>>>>>
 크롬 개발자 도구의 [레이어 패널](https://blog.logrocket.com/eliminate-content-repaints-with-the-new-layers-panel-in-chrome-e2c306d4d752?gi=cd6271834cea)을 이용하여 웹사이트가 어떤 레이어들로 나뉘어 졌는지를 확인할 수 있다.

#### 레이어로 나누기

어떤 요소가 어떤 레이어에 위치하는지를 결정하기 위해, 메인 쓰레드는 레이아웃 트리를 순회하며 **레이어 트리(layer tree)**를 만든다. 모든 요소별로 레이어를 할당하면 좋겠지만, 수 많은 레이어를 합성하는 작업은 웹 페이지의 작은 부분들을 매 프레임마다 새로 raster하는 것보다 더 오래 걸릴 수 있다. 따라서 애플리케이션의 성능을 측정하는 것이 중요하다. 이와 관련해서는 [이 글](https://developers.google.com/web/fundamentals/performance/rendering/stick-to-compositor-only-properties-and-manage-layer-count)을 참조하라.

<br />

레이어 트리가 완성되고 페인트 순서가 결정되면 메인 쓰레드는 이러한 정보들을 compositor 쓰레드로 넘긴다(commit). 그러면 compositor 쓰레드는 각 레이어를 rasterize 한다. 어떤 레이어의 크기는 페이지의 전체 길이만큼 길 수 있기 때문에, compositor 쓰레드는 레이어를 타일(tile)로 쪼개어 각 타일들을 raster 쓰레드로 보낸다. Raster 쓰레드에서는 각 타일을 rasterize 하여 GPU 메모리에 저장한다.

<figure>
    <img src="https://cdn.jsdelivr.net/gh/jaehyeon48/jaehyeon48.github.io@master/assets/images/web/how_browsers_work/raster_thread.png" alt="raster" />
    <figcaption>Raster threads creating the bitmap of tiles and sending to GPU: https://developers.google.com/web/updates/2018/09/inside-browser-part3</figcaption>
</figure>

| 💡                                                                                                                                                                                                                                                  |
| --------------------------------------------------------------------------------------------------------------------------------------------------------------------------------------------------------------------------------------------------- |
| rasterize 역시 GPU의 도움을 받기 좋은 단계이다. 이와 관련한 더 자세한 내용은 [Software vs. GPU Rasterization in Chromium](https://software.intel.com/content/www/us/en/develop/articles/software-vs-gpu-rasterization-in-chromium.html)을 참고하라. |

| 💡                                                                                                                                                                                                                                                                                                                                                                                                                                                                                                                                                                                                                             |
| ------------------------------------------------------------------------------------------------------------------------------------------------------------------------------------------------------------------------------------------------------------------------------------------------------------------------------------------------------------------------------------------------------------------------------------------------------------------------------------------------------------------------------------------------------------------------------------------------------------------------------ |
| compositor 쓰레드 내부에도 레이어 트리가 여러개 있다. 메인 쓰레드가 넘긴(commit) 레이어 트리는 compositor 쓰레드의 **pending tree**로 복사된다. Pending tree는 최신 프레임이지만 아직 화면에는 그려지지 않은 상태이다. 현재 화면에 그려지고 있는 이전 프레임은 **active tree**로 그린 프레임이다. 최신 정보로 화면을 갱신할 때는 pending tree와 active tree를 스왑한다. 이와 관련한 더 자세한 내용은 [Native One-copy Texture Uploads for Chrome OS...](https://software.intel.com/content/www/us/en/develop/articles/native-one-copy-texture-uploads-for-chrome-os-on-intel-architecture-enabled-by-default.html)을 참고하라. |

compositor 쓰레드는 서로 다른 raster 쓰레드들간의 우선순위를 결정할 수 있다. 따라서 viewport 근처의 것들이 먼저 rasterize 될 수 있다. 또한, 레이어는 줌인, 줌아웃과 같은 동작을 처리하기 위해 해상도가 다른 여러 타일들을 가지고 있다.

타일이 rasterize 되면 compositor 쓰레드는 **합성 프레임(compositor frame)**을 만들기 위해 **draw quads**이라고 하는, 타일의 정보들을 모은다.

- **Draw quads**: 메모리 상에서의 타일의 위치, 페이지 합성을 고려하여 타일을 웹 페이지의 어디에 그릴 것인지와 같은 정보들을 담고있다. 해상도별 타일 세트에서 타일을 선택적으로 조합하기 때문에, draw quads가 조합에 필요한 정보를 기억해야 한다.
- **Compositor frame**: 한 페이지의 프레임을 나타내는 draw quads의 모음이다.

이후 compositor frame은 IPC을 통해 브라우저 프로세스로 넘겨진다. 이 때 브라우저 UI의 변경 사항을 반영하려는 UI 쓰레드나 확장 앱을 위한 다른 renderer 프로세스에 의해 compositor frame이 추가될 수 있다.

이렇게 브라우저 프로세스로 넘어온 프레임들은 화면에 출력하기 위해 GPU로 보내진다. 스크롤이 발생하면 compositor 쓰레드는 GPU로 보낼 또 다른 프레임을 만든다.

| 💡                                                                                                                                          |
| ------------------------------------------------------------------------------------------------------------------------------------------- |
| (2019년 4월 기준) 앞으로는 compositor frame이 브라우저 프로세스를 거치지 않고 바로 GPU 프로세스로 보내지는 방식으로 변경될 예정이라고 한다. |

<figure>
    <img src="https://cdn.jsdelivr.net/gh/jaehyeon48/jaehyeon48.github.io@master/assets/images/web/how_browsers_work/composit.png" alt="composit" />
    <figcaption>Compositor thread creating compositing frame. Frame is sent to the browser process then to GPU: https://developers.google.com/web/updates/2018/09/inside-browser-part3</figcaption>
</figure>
<<<<<
The whole of the material above should be written out again, exactly.

EXERCISE SOLUTION
 크롬 개발자 도구의 [레이어 패널](https://blog.logrocket.com/eliminate-content-repaints-with-the-new-layers-panel-in-chrome-e2c306d4d752?gi=cd6271834cea)을 이용하여 웹사이트가 어떤 레이어들로 나뉘어 졌는지를 확인할 수 있다.

#### 레이어로 나누기

어떤 요소가 어떤 레이어에 위치하는지를 결정하기 위해, 메인 쓰레드는 레이아웃 트리를 순회하며 **레이어 트리(layer tree)**를 만든다. 모든 요소별로 레이어를 할당하면 좋겠지만, 수 많은 레이어를 합성하는 작업은 웹 페이지의 작은 부분들을 매 프레임마다 새로 raster하는 것보다 더 오래 걸릴 수 있다. 따라서 애플리케이션의 성능을 측정하는 것이 중요하다. 이와 관련해서는 [이 글](https://developers.google.com/web/fundamentals/performance/rendering/stick-to-compositor-only-properties-and-manage-layer-count)을 참조하라.

<br />

레이어 트리가 완성되고 페인트 순서가 결정되면 메인 쓰레드는 이러한 정보들을 compositor 쓰레드로 넘긴다(commit). 그러면 compositor 쓰레드는 각 레이어를 rasterize 한다. 어떤 레이어의 크기는 페이지의 전체 길이만큼 길 수 있기 때문에, compositor 쓰레드는 레이어를 타일(tile)로 쪼개어 각 타일들을 raster 쓰레드로 보낸다. Raster 쓰레드에서는 각 타일을 rasterize 하여 GPU 메모리에 저장한다.

<figure>
    <img src="https://cdn.jsdelivr.net/gh/jaehyeon48/jaehyeon48.github.io@master/assets/images/web/how_browsers_work/raster_thread.png" alt="raster" />
    <figcaption>Raster threads creating the bitmap of tiles and sending to GPU: https://developers.google.com/web/updates/2018/09/inside-browser-part3</figcaption>
</figure>

| 💡                                                                                                                                                                                                                                                  |
| --------------------------------------------------------------------------------------------------------------------------------------------------------------------------------------------------------------------------------------------------- |
| rasterize 역시 GPU의 도움을 받기 좋은 단계이다. 이와 관련한 더 자세한 내용은 [Software vs. GPU Rasterization in Chromium](https://software.intel.com/content/www/us/en/develop/articles/software-vs-gpu-rasterization-in-chromium.html)을 참고하라. |

| 💡                                                                                                                                                                                                                                                                                                                                                                                                                                                                                                                                                                                                                             |
| ------------------------------------------------------------------------------------------------------------------------------------------------------------------------------------------------------------------------------------------------------------------------------------------------------------------------------------------------------------------------------------------------------------------------------------------------------------------------------------------------------------------------------------------------------------------------------------------------------------------------------ |
| compositor 쓰레드 내부에도 레이어 트리가 여러개 있다. 메인 쓰레드가 넘긴(commit) 레이어 트리는 compositor 쓰레드의 **pending tree**로 복사된다. Pending tree는 최신 프레임이지만 아직 화면에는 그려지지 않은 상태이다. 현재 화면에 그려지고 있는 이전 프레임은 **active tree**로 그린 프레임이다. 최신 정보로 화면을 갱신할 때는 pending tree와 active tree를 스왑한다. 이와 관련한 더 자세한 내용은 [Native One-copy Texture Uploads for Chrome OS...](https://software.intel.com/content/www/us/en/develop/articles/native-one-copy-texture-uploads-for-chrome-os-on-intel-architecture-enabled-by-default.html)을 참고하라. |

compositor 쓰레드는 서로 다른 raster 쓰레드들간의 우선순위를 결정할 수 있다. 따라서 viewport 근처의 것들이 먼저 rasterize 될 수 있다. 또한, 레이어는 줌인, 줌아웃과 같은 동작을 처리하기 위해 해상도가 다른 여러 타일들을 가지고 있다.

타일이 rasterize 되면 compositor 쓰레드는 **합성 프레임(compositor frame)**을 만들기 위해 **draw quads**이라고 하는, 타일의 정보들을 모은다.

- **Draw quads**: 메모리 상에서의 타일의 위치, 페이지 합성을 고려하여 타일을 웹 페이지의 어디에 그릴 것인지와 같은 정보들을 담고있다. 해상도별 타일 세트에서 타일을 선택적으로 조합하기 때문에, draw quads가 조합에 필요한 정보를 기억해야 한다.
- **Compositor frame**: 한 페이지의 프레임을 나타내는 draw quads의 모음이다.

이후 compositor frame은 IPC을 통해 브라우저 프로세스로 넘겨진다. 이 때 브라우저 UI의 변경 사항을 반영하려는 UI 쓰레드나 확장 앱을 위한 다른 renderer 프로세스에 의해 compositor frame이 추가될 수 있다.

이렇게 브라우저 프로세스로 넘어온 프레임들은 화면에 출력하기 위해 GPU로 보내진다. 스크롤이 발생하면 compositor 쓰레드는 GPU로 보낼 또 다른 프레임을 만든다.

| 💡                                                                                                                                          |
| ------------------------------------------------------------------------------------------------------------------------------------------- |
| (2019년 4월 기준) 앞으로는 compositor frame이 브라우저 프로세스를 거치지 않고 바로 GPU 프로세스로 보내지는 방식으로 변경될 예정이라고 한다. |

<figure>
    <img src="https://cdn.jsdelivr.net/gh/jaehyeon48/jaehyeon48.github.io@master/assets/images/web/how_browsers_work/composit.png" alt="composit" />
    <figcaption>Compositor thread creating compositing frame. Frame is sent to the browser process then to GPU: https://developers.google.com/web/updates/2018/09/inside-browser-part3</figcaption>
</figure>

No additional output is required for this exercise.